Taing Vida / Khmer Times Share:
Drug addicts smoking crystal methamphetamine under a makeshift tent in Phnom Penh during last year’s rainy season. KT / Fabien Mouret

Deputy Prime Minister and Interior Minister Sar Kheng said yesterday that his decision regarding a request from the National Police to amend the drug law will depend on the results of a study by the National Authority for Combating Drugs on drug addicts currently serving prison sentences.
 
Speaking to reporters after the closing ceremony of the Annual Review on Drug Control in 2015 yesterday at the Interior Ministry, Mr. Kheng said that amendments to the drug law will need to be considered carefully, despite the explosive growth of drug related offenses in the Kingdom. 
 
“For this matter, the National Authority for Combating Drugs will do a study. I cannot approve the suggestion immediately. If I approved it now, it could easily confuse and produce mistakes. The amendment of any law requires a study,” he said.
 
Deputy Prime Minister Ke Kim Yan, president of the National Authority for Combating Drugs, said that the drug law is still too lenient on convicted offenders. 
 
“There are some cases when the criminals are being released on bail after having sentences reduced from 2 or 3 years. I do not approve of this.
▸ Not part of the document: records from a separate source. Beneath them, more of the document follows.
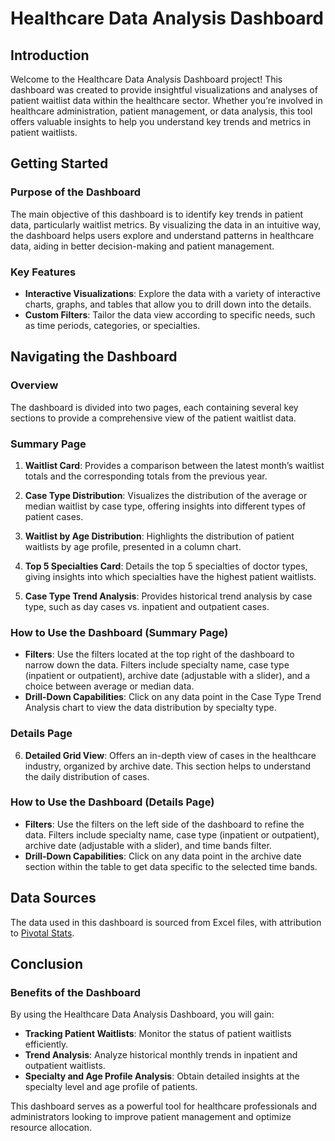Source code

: # **Healthcare Data Analysis Dashboard**

## **Introduction**

Welcome to the Healthcare Data Analysis Dashboard project! This dashboard was created to provide insightful visualizations and analyses of patient waitlist data within the healthcare sector. Whether you’re involved in healthcare administration, patient management, or data analysis, this tool offers valuable insights to help you understand key trends and metrics in patient waitlists.

## **Getting Started**

### **Purpose of the Dashboard**

The main objective of this dashboard is to identify key trends in patient data, particularly waitlist metrics. By visualizing the data in an intuitive way, the dashboard helps users explore and understand patterns in healthcare data, aiding in better decision-making and patient management.

### **Key Features**

- **Interactive Visualizations**: Explore the data with a variety of interactive charts, graphs, and tables that allow you to drill down into the details.
- **Custom Filters**: Tailor the data view according to specific needs, such as time periods, categories, or specialties.

## **Navigating the Dashboard**

### **Overview**

The dashboard is divided into two pages, each containing several key sections to provide a comprehensive view of the patient waitlist data.

### **Summary Page**

1. **Waitlist Card**: Provides a comparison between the latest month’s waitlist totals and the corresponding totals from the previous year.
   
2. **Case Type Distribution**: Visualizes the distribution of the average or median waitlist by case type, offering insights into different types of patient cases.

3. **Waitlist by Age Distribution**: Highlights the distribution of patient waitlists by age profile, presented in a column chart.

4. **Top 5 Specialties Card**: Details the top 5 specialties of doctor types, giving insights into which specialties have the highest patient waitlists.

5. **Case Type Trend Analysis**: Provides historical trend analysis by case type, such as day cases vs. inpatient and outpatient cases.

### **How to Use the Dashboard (Summary Page)**

- **Filters**: Use the filters located at the top right of the dashboard to narrow down the data. Filters include specialty name, case type (inpatient or outpatient), archive date (adjustable with a slider), and a choice between average or median data.
- **Drill-Down Capabilities**: Click on any data point in the Case Type Trend Analysis chart to view the data distribution by specialty type.

### **Details Page**

6. **Detailed Grid View**: Offers an in-depth view of cases in the healthcare industry, organized by archive date. This section helps to understand the daily distribution of cases.

### **How to Use the Dashboard (Details Page)**

- **Filters**: Use the filters on the left side of the dashboard to refine the data. Filters include specialty name, case type (inpatient or outpatient), archive date (adjustable with a slider), and time bands filter.
- **Drill-Down Capabilities**: Click on any data point in the archive date section within the table to get data specific to the selected time bands.

## **Data Sources**

The data used in this dashboard is sourced from Excel files, with attribution to [Pivotal Stats](https://www.pivotalstats.com/resources).

## **Conclusion**

### **Benefits of the Dashboard**

By using the Healthcare Data Analysis Dashboard, you will gain:

- **Tracking Patient Waitlists**: Monitor the status of patient waitlists efficiently.
- **Trend Analysis**: Analyze historical monthly trends in inpatient and outpatient waitlists.
- **Specialty and Age Profile Analysis**: Obtain detailed insights at the specialty level and age profile of patients.

This dashboard serves as a powerful tool for healthcare professionals and administrators looking to improve patient management and optimize resource allocation.
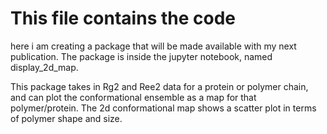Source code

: # This file contains the code 

here i am creating a package that will be made available with my next publication. The package is inside the jupyter notebook, named display_2d_map. 

This package takes in Rg2 and Ree2 data for a protein or polymer chain, and can plot the conformational ensemble as a map for that polymer/protein. The 2d conformational map shows a scatter plot in terms of polymer shape and size. 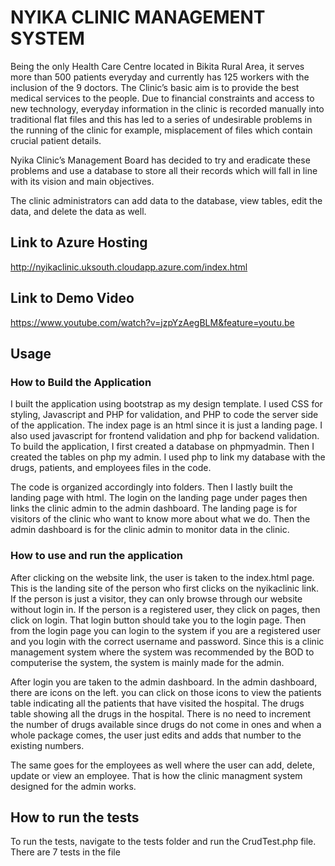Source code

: # NYIKA CLINIC MANAGEMENT SYSTEM

Being the only Health Care Centre located in Bikita Rural Area, it serves more than 500 patients everyday and currently has 125 workers with the inclusion of the 9 doctors. The Clinic’s basic aim is to provide the best medical services to the people. Due to financial constraints and access to new technology, everyday information in the clinic is recorded manually into traditional flat files and this has led to a series of undesirable problems in the running of the clinic for example, misplacement of files which contain crucial patient details.

 Nyika Clinic’s Management Board has decided to try and eradicate these problems and use a database to store all their records which will fall in line with its vision and main objectives. 
 
 The clinic administrators can add data to the database, view tables, edit the data, and delete the data as well. 

## Link to Azure Hosting

http://nyikaclinic.uksouth.cloudapp.azure.com/index.html

## Link to Demo Video 
https://www.youtube.com/watch?v=jzpYzAegBLM&feature=youtu.be 


## Usage


### How to Build the Application
I built the application using bootstrap as my design template. I used CSS for styling, Javascript and PHP for validation, and PHP to code the server side of the application. The index page is an html since it is just a landing page. I also used javascript for frontend validation and php for  backend validation. To build the application, I first created a database on phpmyadmin. Then I created the tables on php my admin. I used php to link my database with the drugs, patients, and employees files in the code. 

The code is organized accordingly into folders. Then I lastly built the landing page with html. The login on the landing page under pages then links the clinic admin to the admin dashboard. The landing page is for visitors of the clinic who want to know more about what we do. Then the admin dashboard is for the clinic admin to monitor data in the clinic. 

### How to use and run the application

After clicking on the website link, the user is taken to the index.html page. This is the landing site of the person who first clicks on the nyikaclinic link. If the person is just a visitor, they can only browse through our website without login in. If the person is a registered user, they click on pages, then click on login. That login button should take you to the login page. Then from the login page you can login to the system if you are a registered user and you login with the correct username and password. Since this is a clinic management system where the system was recommended by the BOD to computerise the system, the system is mainly made for the admin. 

After login you are taken to the admin dashboard. In the admin dashboard, there are icons on the left. you can click on those icons to view the patients table indicating all the patients that have visited the hospital. The drugs table showing all the drugs in the hospital. There is no need to increment the number of drugs available since drugs do not come in ones and when a whole package comes, the user just edits and adds that number to the existing numbers.

The same goes for the employees as well where the user can add, delete, update or view an employee. That is how the clinic managment system designed for the admin works.


## How to run the tests
To run the tests, navigate to the tests folder and run the CrudTest.php file. There are 7 tests in the file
Sometimes, those who are sentenced to life in prison are being given reduced sentences of just 20 years,” he said. 
 
During the meeting, the Interior Minister also proposed prisons segregate drug users from convicted drug dealers, saying the dangers of having the two groups live in close proximity were far greater than having them live apart.
 
Prime Minister Hun Sen issued a regulation on Monday strengthening his stance in the fight against drugs. 
 
He demanded the National Authority for Combating Drugs and the Interior Ministry strengthen the number of crackdowns they facilitate as well as provide rehabilitation services for drug addicts.
 
The regulation also requires the Ministry of Interior to revise the work system in prisons in order to better manage inmates’ interactions with external drug traffickers.